**Your assignment:** Return all the entries exactly, keeping pictures out.

──────── Supplied information ────────

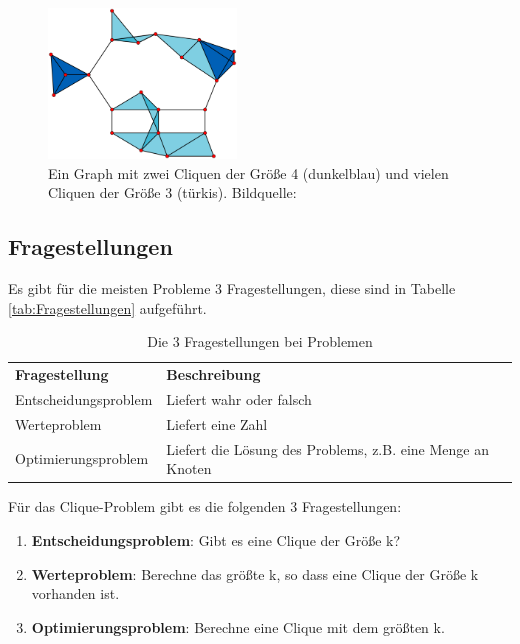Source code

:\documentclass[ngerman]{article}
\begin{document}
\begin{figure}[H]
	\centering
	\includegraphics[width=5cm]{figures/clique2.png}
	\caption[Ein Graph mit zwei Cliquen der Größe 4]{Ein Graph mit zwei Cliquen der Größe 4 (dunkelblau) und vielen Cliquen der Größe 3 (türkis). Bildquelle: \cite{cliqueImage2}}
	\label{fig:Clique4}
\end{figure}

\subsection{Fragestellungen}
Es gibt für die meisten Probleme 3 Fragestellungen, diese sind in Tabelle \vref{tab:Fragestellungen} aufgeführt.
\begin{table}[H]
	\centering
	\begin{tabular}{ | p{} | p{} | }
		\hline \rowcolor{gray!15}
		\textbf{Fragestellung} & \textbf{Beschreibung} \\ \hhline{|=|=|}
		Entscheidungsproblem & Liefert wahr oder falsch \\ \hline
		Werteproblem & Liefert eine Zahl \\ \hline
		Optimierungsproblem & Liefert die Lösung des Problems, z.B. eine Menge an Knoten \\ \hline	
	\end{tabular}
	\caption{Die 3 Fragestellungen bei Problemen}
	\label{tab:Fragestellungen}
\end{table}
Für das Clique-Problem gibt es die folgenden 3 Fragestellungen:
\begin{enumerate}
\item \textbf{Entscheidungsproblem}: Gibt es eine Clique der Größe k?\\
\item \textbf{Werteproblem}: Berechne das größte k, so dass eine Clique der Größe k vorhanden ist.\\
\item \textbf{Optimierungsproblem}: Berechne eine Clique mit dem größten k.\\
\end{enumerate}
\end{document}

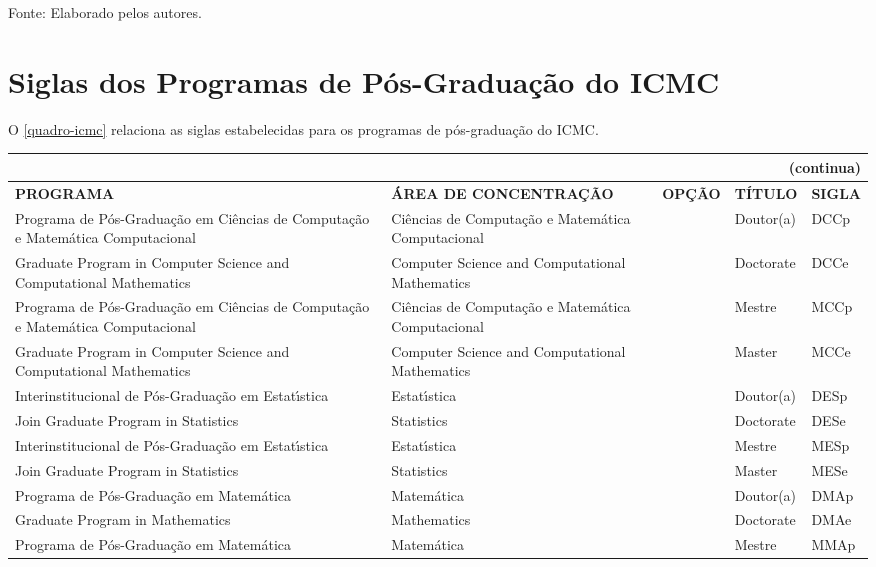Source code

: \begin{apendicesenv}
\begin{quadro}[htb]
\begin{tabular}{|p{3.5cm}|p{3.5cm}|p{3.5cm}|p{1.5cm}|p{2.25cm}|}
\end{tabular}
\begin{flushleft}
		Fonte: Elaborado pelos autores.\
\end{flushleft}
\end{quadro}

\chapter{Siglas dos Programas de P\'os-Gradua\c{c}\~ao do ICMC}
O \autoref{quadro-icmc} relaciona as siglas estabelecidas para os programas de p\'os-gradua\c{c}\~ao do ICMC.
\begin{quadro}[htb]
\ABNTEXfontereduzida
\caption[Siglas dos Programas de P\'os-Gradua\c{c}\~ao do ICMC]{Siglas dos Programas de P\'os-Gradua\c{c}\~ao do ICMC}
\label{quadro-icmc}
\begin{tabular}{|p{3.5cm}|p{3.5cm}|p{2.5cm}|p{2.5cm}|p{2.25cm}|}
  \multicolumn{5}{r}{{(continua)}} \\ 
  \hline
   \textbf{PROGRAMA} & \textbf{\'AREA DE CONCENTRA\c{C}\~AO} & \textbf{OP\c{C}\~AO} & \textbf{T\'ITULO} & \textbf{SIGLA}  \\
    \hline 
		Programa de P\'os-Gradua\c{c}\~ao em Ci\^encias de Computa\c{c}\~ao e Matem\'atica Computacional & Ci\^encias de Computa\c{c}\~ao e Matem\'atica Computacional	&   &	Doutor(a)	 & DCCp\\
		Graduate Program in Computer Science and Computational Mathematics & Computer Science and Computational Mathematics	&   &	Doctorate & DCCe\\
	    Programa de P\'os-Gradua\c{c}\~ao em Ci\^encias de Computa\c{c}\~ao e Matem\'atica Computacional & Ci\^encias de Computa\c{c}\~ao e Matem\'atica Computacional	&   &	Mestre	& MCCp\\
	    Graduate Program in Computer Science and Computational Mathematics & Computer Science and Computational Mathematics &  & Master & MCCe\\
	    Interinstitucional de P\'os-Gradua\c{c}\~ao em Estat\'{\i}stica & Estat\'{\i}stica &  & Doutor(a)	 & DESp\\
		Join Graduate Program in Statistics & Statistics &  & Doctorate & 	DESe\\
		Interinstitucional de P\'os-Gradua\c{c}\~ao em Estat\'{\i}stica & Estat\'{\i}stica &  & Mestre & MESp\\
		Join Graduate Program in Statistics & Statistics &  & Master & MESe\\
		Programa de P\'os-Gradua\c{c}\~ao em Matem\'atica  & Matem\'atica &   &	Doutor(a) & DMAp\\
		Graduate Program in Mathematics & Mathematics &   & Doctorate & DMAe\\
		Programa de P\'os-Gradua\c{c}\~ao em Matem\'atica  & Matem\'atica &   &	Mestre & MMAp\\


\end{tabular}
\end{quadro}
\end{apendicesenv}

────────

**Solution to this task:**
Source code

:\documentclass[ngerman]{article}
\begin{document}
\begin{figure}[H]
	\centering
	\includegraphics[width=5cm]{figures/clique2.png}
	\caption[Ein Graph mit zwei Cliquen der Größe 4]{Ein Graph mit zwei Cliquen der Größe 4 (dunkelblau) und vielen Cliquen der Größe 3 (türkis). Bildquelle: \cite{cliqueImage2}}
	\label{fig:Clique4}
\end{figure}

\subsection{Fragestellungen}
Es gibt für die meisten Probleme 3 Fragestellungen, diese sind in Tabelle \vref{tab:Fragestellungen} aufgeführt.
\begin{table}[H]
	\centering
	\begin{tabular}{ | p{} | p{} | }
		\hline \rowcolor{gray!15}
		\textbf{Fragestellung} & \textbf{Beschreibung} \\ \hhline{|=|=|}
		Entscheidungsproblem & Liefert wahr oder falsch \\ \hline
		Werteproblem & Liefert eine Zahl \\ \hline
		Optimierungsproblem & Liefert die Lösung des Problems, z.B. eine Menge an Knoten \\ \hline	
	\end{tabular}
	\caption{Die 3 Fragestellungen bei Problemen}
	\label{tab:Fragestellungen}
\end{table}
Für das Clique-Problem gibt es die folgenden 3 Fragestellungen:
\begin{enumerate}
\item \textbf{Entscheidungsproblem}: Gibt es eine Clique der Größe k?\\
\item \textbf{Werteproblem}: Berechne das größte k, so dass eine Clique der Größe k vorhanden ist.\\
\item \textbf{Optimierungsproblem}: Berechne eine Clique mit dem größten k.\\
\end{enumerate}
\end{document}

Source code

: \begin{apendicesenv}
\begin{quadro}[htb]
\begin{tabular}{|p{3.5cm}|p{3.5cm}|p{3.5cm}|p{1.5cm}|p{2.25cm}|}
\end{tabular}
\begin{flushleft}
		Fonte: Elaborado pelos autores.\
\end{flushleft}
\end{quadro}

\chapter{Siglas dos Programas de P\'os-Gradua\c{c}\~ao do ICMC}
O \autoref{quadro-icmc} relaciona as siglas estabelecidas para os programas de p\'os-gradua\c{c}\~ao do ICMC.
\begin{quadro}[htb]
\ABNTEXfontereduzida
\caption[Siglas dos Programas de P\'os-Gradua\c{c}\~ao do ICMC]{Siglas dos Programas de P\'os-Gradua\c{c}\~ao do ICMC}
\label{quadro-icmc}
\begin{tabular}{|p{3.5cm}|p{3.5cm}|p{2.5cm}|p{2.5cm}|p{2.25cm}|}
  \multicolumn{5}{r}{{(continua)}} \\ 
  \hline
   \textbf{PROGRAMA} & \textbf{\'AREA DE CONCENTRA\c{C}\~AO} & \textbf{OP\c{C}\~AO} & \textbf{T\'ITULO} & \textbf{SIGLA}  \\
    \hline 
		Programa de P\'os-Gradua\c{c}\~ao em Ci\^encias de Computa\c{c}\~ao e Matem\'atica Computacional & Ci\^encias de Computa\c{c}\~ao e Matem\'atica Computacional	&   &	Doutor(a)	 & DCCp\\
		Graduate Program in Computer Science and Computational Mathematics & Computer Science and Computational Mathematics	&   &	Doctorate & DCCe\\
	    Programa de P\'os-Gradua\c{c}\~ao em Ci\^encias de Computa\c{c}\~ao e Matem\'atica Computacional & Ci\^encias de Computa\c{c}\~ao e Matem\'atica Computacional	&   &	Mestre	& MCCp\\
	    Graduate Program in Computer Science and Computational Mathematics & Computer Science and Computational Mathematics &  & Master & MCCe\\
	    Interinstitucional de P\'os-Gradua\c{c}\~ao em Estat\'{\i}stica & Estat\'{\i}stica &  & Doutor(a)	 & DESp\\
		Join Graduate Program in Statistics & Statistics &  & Doctorate & 	DESe\\
		Interinstitucional de P\'os-Gradua\c{c}\~ao em Estat\'{\i}stica & Estat\'{\i}stica &  & Mestre & MESp\\
		Join Graduate Program in Statistics & Statistics &  & Master & MESe\\
		Programa de P\'os-Gradua\c{c}\~ao em Matem\'atica  & Matem\'atica &   &	Doutor(a) & DMAp\\
		Graduate Program in Mathematics & Mathematics &   & Doctorate & DMAe\\
		Programa de P\'os-Gradua\c{c}\~ao em Matem\'atica  & Matem\'atica &   &	Mestre & MMAp\\


\end{tabular}
\end{quadro}
\end{apendicesenv}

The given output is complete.